_The input_
☆ ☆ ☆

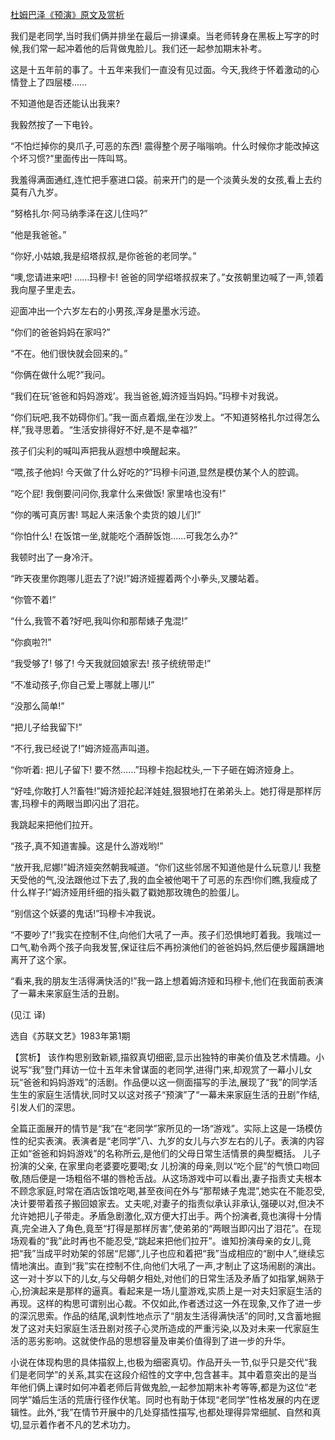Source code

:[杜姆巴泽《预演》原文及赏析](https://www.vrrw.net/wx/15580.html)

我们是老同学,当时我们俩并排坐在最后一排课桌。当老师转身在黑板上写字的时候,我们常一起冲着他的后背做鬼脸儿。我们还一起参加期末补考。

这是十五年前的事了。十五年来我们一直没有见过面。今天,我终于怀着激动的心情登上了四层楼……

不知道他是否还能认出我来?

我毅然按了一下电铃。

“不怕烂掉你的臭爪子,可恶的东西! 震得整个房子嗡嗡响。什么时候你才能改掉这个坏习惯?”里面传出一阵叫骂。

我羞得满面通红,连忙把手塞进口袋。前来开门的是一个淡黄头发的女孩,看上去约莫有八九岁。

“努格扎尔·阿马纳季泽在这儿住吗?”

“他是我爸爸。”

“你好,小姑娘,我是绍塔叔叔,是你爸爸的老同学。”

“噢,您请进来吧! ……玛穆卡! 爸爸的同学绍塔叔叔来了。”女孩朝里边喊了一声,领着我向屋子里走去。

迎面冲出一个六岁左右的小男孩,浑身是墨水污迹。

“你们的爸爸妈妈在家吗?”

“不在。他们很快就会回来的。”

“你俩在做什么呢?”我问。

“我们在玩‘爸爸和妈妈游戏’。我当爸爸,姆济娅当妈妈。”玛穆卡对我说。

“你们玩吧,我不妨碍你们。”我一面点着烟,坐在沙发上。“不知道努格扎尔过得怎么样,”我寻思着。“生活安排得好不好,是不是幸福?”

孩子们尖利的喊叫声把我从遐想中唤醒起来。

“喂,孩子他妈! 今天做了什么好吃的?”玛穆卡问道,显然是模仿某个人的腔调。

“吃个屁! 我倒要问问你,我拿什么来做饭! 家里啥也没有!”

“你的嘴可真厉害! 骂起人来活象个卖货的娘儿们!”

“你怕什么! 在饭馆一坐,就能吃个酒醉饭饱……可我怎么办?”

我顿时出了一身冷汗。

“昨天夜里你跑哪儿逛去了?说!”姆济娅握着两个小拳头,叉腰站着。

“你管不着!”

“什么,我管不着?好吧,我叫你和那帮婊子鬼混!”

“你疯啦?!”

“我受够了! 够了! 今天我就回娘家去! 孩子统统带走!”

“不准动孩子,你自己爱上哪就上哪儿!”

“没那么简单!”

“把儿子给我留下!”

“不行,我已经说了!”姆济娅高声叫道。

“你听着: 把儿子留下! 要不然……”玛穆卡抱起枕头,一下子砸在姆济娅身上。

“好哇,你敢打人?!畜牲!”姆济娅抡起洋娃娃,狠狠地打在弟弟头上。她打得是那样厉害,玛穆卡的两眼当即闪出了泪花。

我跳起来把他们拉开。

“孩子,真不知道害臊。这是什么游戏哟!”

“放开我,尼娜!”姆济娅突然朝我喊道。“你们这些邻居不知道他是什么玩意儿! 我整天受他的气,没法跟他过下去了,我的血全被他喝干了可恶的东西!你们瞧,我瘦成了什么样子!”姆济娅用纤细的指头戳了戳她那玫瑰色的脸蛋儿。

“别信这个妖婆的鬼话!”玛穆卡冲我说。

“不要吵了!”我实在控制不住,向他们大吼了一声。孩子们恐惧地盯着我。我喘过一口气,勒令两个孩子向我发誓,保证往后不再扮演他们的爸爸妈妈,然后便步履蹒跚地离开了这个家。

“看来,我的朋友生活得满快活的!”我一路上想着姆济娅和玛穆卡,他们在我面前表演了一幕未来家庭生活的丑剧。

(见江 译)

选自《苏联文艺》1983年第1期



【赏析】 该作构思别致新颖,描叙真切细密,显示出独特的审美价值及艺术情趣。小说写“我”登门拜访一位十五年未曾谋面的老同学,进得门来,却观赏了一幕小儿女玩“爸爸和妈妈游戏”的活剧。作品便以这一侧面描写的手法,展现了“我”的同学活生生的家庭生活情状,同时又以这对孩子“预演”了“一幕未来家庭生活的丑剧”作结,引发人们的深思。

全篇正面展开的情节是“我”在“老同学”家所见的一场“游戏”。实际上这是一场模仿性的纪实表演。表演者是“老同学”八、九岁的女儿与六岁左右的儿子。表演的内容正如“爸爸和妈妈游戏”的名称所云,是他们的父母日常生活情景的典型概括。 儿子扮演的父亲, 在家里向老婆要吃要喝;女 儿扮演的母亲,则以“吃个屁”的气愤口吻回敬,随后便是一场粗俗不堪的唇枪舌战。从这场游戏中可以看出,妻子指责丈夫根本不顾念家庭,时常在酒店饭馆吃喝,甚至夜间在外与“那帮婊子鬼混”,她实在不能忍受,决计要带着孩子搬回娘家去。丈夫呢,对妻子的指责似承认非承认,强硬以对,但决不允许她把儿子带走。矛盾急剧激化,双方便大打出手。两个扮演者,竟也演得十分情真,完全进入了角色,竟至“打得是那样厉害”,使弟弟的“两眼当即闪出了泪花”。在现场观看的“我”此时再也不能忍受,“跳起来把他们拉开”。谁知扮演母亲的女儿,竟把“我”当成平时劝架的邻居“尼娜”,儿子也应和着把“我”当成相应的“剧中人”,继续忘情地演出。直到“我”实在控制不住,向他们大吼了一声,才制止了这场闹剧的演出。这一对十岁以下的儿女,与父母朝夕相处,对他们的日常生活及矛盾了如指掌,娴熟于心,扮演起来是那样的逼真。看起来是一场儿童游戏,实质上是一对夫妇家庭生活的再现。这样的构思可谓别出心裁。不仅如此,作者透过这一外在现象,又作了进一步的深沉思索。作品的结尾,讽刺性地点示了“朋友生活得满快活”的同时,又含蓄地掘发了这对夫妇家庭生活丑剧对孩子心灵所造成的严重污染,以及对未来一代家庭生活的恶劣影响。这就使作品的思想容量及审美价值得到了进一步的升华。

小说在体现构思的具体描叙上,也极为细密真切。作品开头一节,似乎只是交代“我们是老同学”的关系,其实在这段介绍性的文字中,包含甚丰。其中着意突出的是当年他们俩上课时如何冲着老师后背做鬼脸,一起参加期末补考等等,都是为这位“老同学”婚后生活的荒唐行径作伏笔。同时也有助于体现“老同学”性格发展的内在逻辑性。此外,“我”在情节开展中的几处穿插性描写,也都处理得异常细腻、自然和真切,显示着作者不凡的艺术功力。

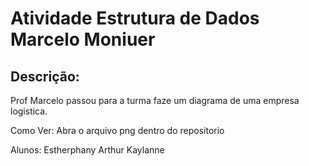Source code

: # Atividade Estrutura de Dados Marcelo Moniuer 
## Descrição:
Prof Marcelo passou para a turma faze um diagrama de uma empresa logistica.

Como Ver:
 Abra o arquivo png dentro do repositorio



Alunos:
 Estherphany
 Arthur
 Kaylanne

☆ ☆ ☆

_Exercise_
Display each line of the data where "我们是老同学" occurs.

_Task solution_
我们是老同学,当时我们俩并排坐在最后一排课桌。当老师转身在黑板上写字的时候,我们常一起冲着他的后背做鬼脸儿。我们还一起参加期末补考。
小说在体现构思的具体描叙上,也极为细密真切。作品开头一节,似乎只是交代“我们是老同学”的关系,其实在这段介绍性的文字中,包含甚丰。其中着意突出的是当年他们俩上课时如何冲着老师后背做鬼脸,一起参加期末补考等等,都是为这位“老同学”婚后生活的荒唐行径作伏笔。同时也有助于体现“老同学”性格发展的内在逻辑性。此外,“我”在情节开展中的几处穿插性描写,也都处理得异常细腻、自然和真切,显示着作者不凡的艺术功力。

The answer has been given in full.